_What the task requires_: Please repeat every record below exactly as written, but leave out the pictures.

_Data for analysis_:
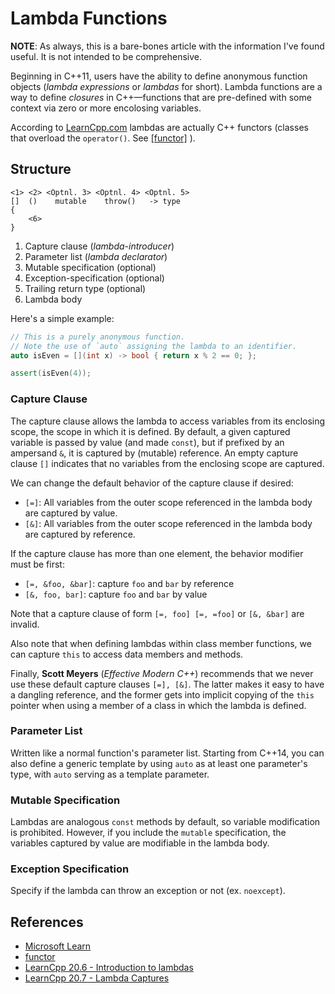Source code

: # Lambda Functions

**NOTE**: As always, this is a bare-bones article with the information I've found useful.
It is not intended to be comprehensive.


Beginning in C++11, users have the ability to define anonymous function objects (*lambda expressions* or *lambdas* for short). Lambda functions are a way to define *closures* in C++—functions that are pre-defined with some context via zero or more encolosing variables.

According to [LearnCpp.com](https://www.learncpp.com/cpp-tutorial/introduction-to-lambdas-anonymous-functions/) lambdas are actually C++ functors (classes that overload the `operator()`. See [[functor]](#references) ).

## Structure

    <1> <2> <Optnl. 3> <Optnl. 4> <Optnl. 5>
    []  ()    mutable    throw()   -> type 
    {
        <6>
    } 

1. Capture clause (*lambda-introducer*)
2. Parameter list (*lambda declarator*)
3. Mutable specification (optional)
4. Exception-specification (optional)
5. Trailing return type (optional)
6. Lambda body


Here's a simple example:

```cpp
// This is a purely anonymous function.
// Note the use of `auto` assigning the lambda to an identifier.
auto isEven = [](int x) -> bool { return x % 2 == 0; };

assert(isEven(4));
```


### Capture Clause

The capture clause allows the lambda to access variables from its enclosing
scope, the scope in which it is defined. By default, a given captured variable
is passed by value (and made `const`), but if prefixed by an ampersand `&`, it
is captured by (mutable) reference. An empty capture clause `[]` indicates that no
variables from the enclosing scope are captured.

We can change the default behavior of the capture clause if desired:

- `[=]`: All variables from the outer scope referenced in the lambda body are captured by
  value.
- `[&]`: All variables from the outer scope referenced in the lambda body are captured by
  reference.

If the capture clause has more than one element, the behavior modifier must be first:

- `[=, &foo, &bar]`: capture `foo` and `bar` by reference
- `[&, foo, bar]`: capture `foo` and `bar` by value

Note that a capture clause of form `[=, foo] [=, =foo]` or `[&, &bar]` are invalid.

Also note that when defining lambdas within class member functions, we can capture `this`
to access data members and methods.

Finally, **Scott Meyers** (*Effective Modern C++*) recommends that we never use these default capture clauses `[=], [&]`. The
latter makes it easy to have a dangling reference, and the former gets into implicit copying of the
`this` pointer when using a member of a class in which the lambda is defined.

### Parameter List

Written like a normal function's parameter list. Starting from C++14, you can also define a
generic template by using `auto` as at least one parameter's type, with `auto` serving as a
template parameter.

### Mutable Specification

Lambdas are analogous `const` methods by default, so variable modification is prohibited.
However, if you include the `mutable` specification, the variables captured by value are
modifiable in the lambda body.

### Exception Specification

Specify if the lambda can throw an exception or not (ex. `noexcept`).

## References

- [Microsoft Learn](https://learn.microsoft.com/en-us/cpp/cpp/lambda-expressions-in-cpp?view=msvc-170)
- [functor](https://stackoverflow.com/questions/356950/what-are-c-functors-and-their-uses)
- [LearnCpp 20.6 - Introduction to
  lambdas](https://www.learncpp.com/cpp-tutorial/introduction-to-lambdas-anonymous-functions/)
- [LearnCpp 20.7 - Lambda Captures](https://www.learncpp.com/cpp-tutorial/lambda-captures/)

_Your solution_:
Source code

: # Lambda Functions

**NOTE**: As always, this is a bare-bones article with the information I've found useful.
It is not intended to be comprehensive.


Beginning in C++11, users have the ability to define anonymous function objects (*lambda expressions* or *lambdas* for short). Lambda functions are a way to define *closures* in C++—functions that are pre-defined with some context via zero or more encolosing variables.

According to [LearnCpp.com](https://www.learncpp.com/cpp-tutorial/introduction-to-lambdas-anonymous-functions/) lambdas are actually C++ functors (classes that overload the `operator()`. See [[functor]](#references) ).

## Structure

    <1> <2> <Optnl. 3> <Optnl. 4> <Optnl. 5>
    []  ()    mutable    throw()   -> type 
    {
        <6>
    } 

1. Capture clause (*lambda-introducer*)
2. Parameter list (*lambda declarator*)
3. Mutable specification (optional)
4. Exception-specification (optional)
5. Trailing return type (optional)
6. Lambda body


Here's a simple example:

```cpp
// This is a purely anonymous function.
// Note the use of `auto` assigning the lambda to an identifier.
auto isEven = [](int x) -> bool { return x % 2 == 0; };

assert(isEven(4));
```


### Capture Clause

The capture clause allows the lambda to access variables from its enclosing
scope, the scope in which it is defined. By default, a given captured variable
is passed by value (and made `const`), but if prefixed by an ampersand `&`, it
is captured by (mutable) reference. An empty capture clause `[]` indicates that no
variables from the enclosing scope are captured.

We can change the default behavior of the capture clause if desired:

- `[=]`: All variables from the outer scope referenced in the lambda body are captured by
  value.
- `[&]`: All variables from the outer scope referenced in the lambda body are captured by
  reference.

If the capture clause has more than one element, the behavior modifier must be first:

- `[=, &foo, &bar]`: capture `foo` and `bar` by reference
- `[&, foo, bar]`: capture `foo` and `bar` by value

Note that a capture clause of form `[=, foo] [=, =foo]` or `[&, &bar]` are invalid.

Also note that when defining lambdas within class member functions, we can capture `this`
to access data members and methods.

Finally, **Scott Meyers** (*Effective Modern C++*) recommends that we never use these default capture clauses `[=], [&]`. The
latter makes it easy to have a dangling reference, and the former gets into implicit copying of the
`this` pointer when using a member of a class in which the lambda is defined.

### Parameter List

Written like a normal function's parameter list. Starting from C++14, you can also define a
generic template by using `auto` as at least one parameter's type, with `auto` serving as a
template parameter.

### Mutable Specification

Lambdas are analogous `const` methods by default, so variable modification is prohibited.
However, if you include the `mutable` specification, the variables captured by value are
modifiable in the lambda body.

### Exception Specification

Specify if the lambda can throw an exception or not (ex. `noexcept`).

## References

- [Microsoft Learn](https://learn.microsoft.com/en-us/cpp/cpp/lambda-expressions-in-cpp?view=msvc-170)
- [functor](https://stackoverflow.com/questions/356950/what-are-c-functors-and-their-uses)
- [LearnCpp 20.6 - Introduction to
  lambdas](https://www.learncpp.com/cpp-tutorial/introduction-to-lambdas-anonymous-functions/)
- [LearnCpp 20.7 - Lambda Captures](https://www.learncpp.com/cpp-tutorial/lambda-captures/)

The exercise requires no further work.